Loading

Ingest data with semantic_text fields

Serverless Stack 9.0.0

This page provides instructions for ingesting data into semantic_text fields. Learn how to index pre-chunked content, use copy_to and multi-fields to collect values from multiple fields, and perform updates and partial updates to optimize ingestion costs.

Stack 9.1.0

To index pre-chunked content, provide your text as an array of strings. Each element in the array represents a single chunk that will be sent directly to the inference service without further chunking.
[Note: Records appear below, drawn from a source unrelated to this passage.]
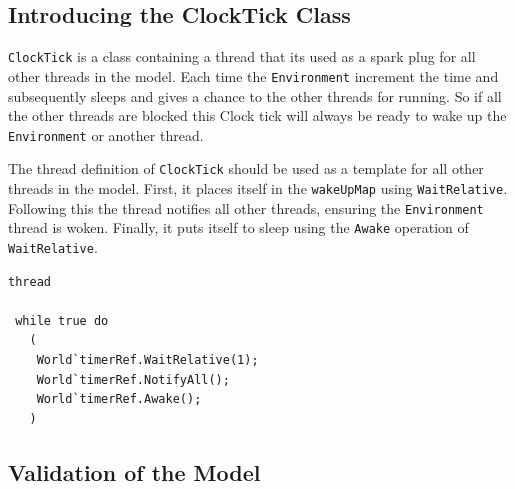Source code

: \documentclass{overturerepchap}
\begin{document}




\subsection{Introducing the ClockTick Class}

\texttt{ClockTick} is a class containing a thread that its used as a spark plug
for all other threads in the model. Each time the \texttt{Environment}
increment the time and subsequently sleeps and gives a chance to the
other threads for running. So if all the other threads are blocked
this Clock tick will always be ready to wake up the \texttt{Environment} or 
another thread.

%
%
%
%
%
%

The thread definition of \texttt{ClockTick} should be used as a template
for all other threads in the model. First, it places itself in the \texttt{wakeUpMap} 
using \texttt{WaitRelative}. Following this the thread notifies all other threads, ensuring 
the \texttt{Environment} thread is woken. Finally, it puts itself to sleep using the
\texttt{Awake} operation of \texttt{WaitRelative}.

\begin{lstlisting}
thread

 while true do
   (
    World`timerRef.WaitRelative(1);
    World`timerRef.NotifyAll();
    World`timerRef.Awake();
   )
\end{lstlisting}

\subsection{Validation of the Model}
\end{document}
  1. Disable automatic chunking

    Disable automatic chunking in your index mapping by setting chunking_settings.strategy to none:

    				PUT test-index
    					{
      "mappings": {
        "properties": {
          "my_semantic_field": {
            "type": "semantic_text",
            "chunking_settings": {
              "strategy": "none"
            }
          }
        }
      }
    }
    		
    1. Disables automatic chunking on my_semantic_field.
  2. Index documents

    Index documents with pre-chunked text as an array:

    				PUT test-index/_doc/1
    					{
        "my_semantic_field": ["my first chunk", "my second chunk", ...]
        ...
    }
    		
    1. The text is pre-chunked and provided as an array of strings. Each element represents a single chunk.
Important

When providing pre-chunked input:

  • Ensure that you set the chunking strategy to none to avoid additional processing.
  • Size each chunk carefully, staying within the token limit of the inference service and the underlying model.
  • If a chunk exceeds the model's token limit, the behavior depends on the service:
    • Some services (such as OpenAI) will return an error.
    • Others (such as elastic and elasticsearch) will automatically truncate the input.

You can use a single semantic_text field to collect values from multiple fields for semantic search. The semantic_text field type can serve as the target of copy_to fields, be part of a multi-field structure, or contain multi-fields internally.

Use copy_to to copy values from source fields to a semantic_text field:

				PUT test-index
					{
    "mappings": {
        "properties": {
            "source_field": {
                "type": "text",
                "copy_to": "infer_field"
            },
            "infer_field": {
                "type": "semantic_text",
                "inference_id": ".elser-2-elasticsearch"
            }
        }
    }
}
		

Declare semantic_text as a multi-field:

				PUT test-index
					{
    "mappings": {
        "properties": {
            "source_field": {
                "type": "text",
                "fields": {
                    "infer_field": {
                        "type": "semantic_text",
                        "inference_id": ".elser-2-elasticsearch"
                    }
                }
            }
        }
    }
}
		

When updating documents that contain semantic_text fields, it's important to understand how inference is triggered:

Full document updates
Full document updates re-run inference on all semantic_text fields, even if their values did not change. This ensures that embeddings remain consistent with the current document state but can increase ingestion costs.
Partial updates using the Bulk API
Partial updates submitted through the Bulk API reuse existing embeddings when you omit semantic_text fields. inference does not run for omitted fields, which can significantly reduce processing time and cost.
Partial updates using the Update API
Partial updates submitted through the Update API re-run inference on all semantic_text fields, even when you omit them from the doc object. Embeddings are re-generated regardless of whether field values changed.

To preserve existing embeddings and avoid unnecessary inference costs:

  • Use partial updates with the Bulk API.
  • Omit any semantic_text fields that did not change from the doc object in your request.

For indices containing semantic_text fields, updates that use scripts have the following behavior:

  • Supported: Update API
  • Not supported: Bulk API. Scripted updates will fail even if the script targets non-semantic_text fields.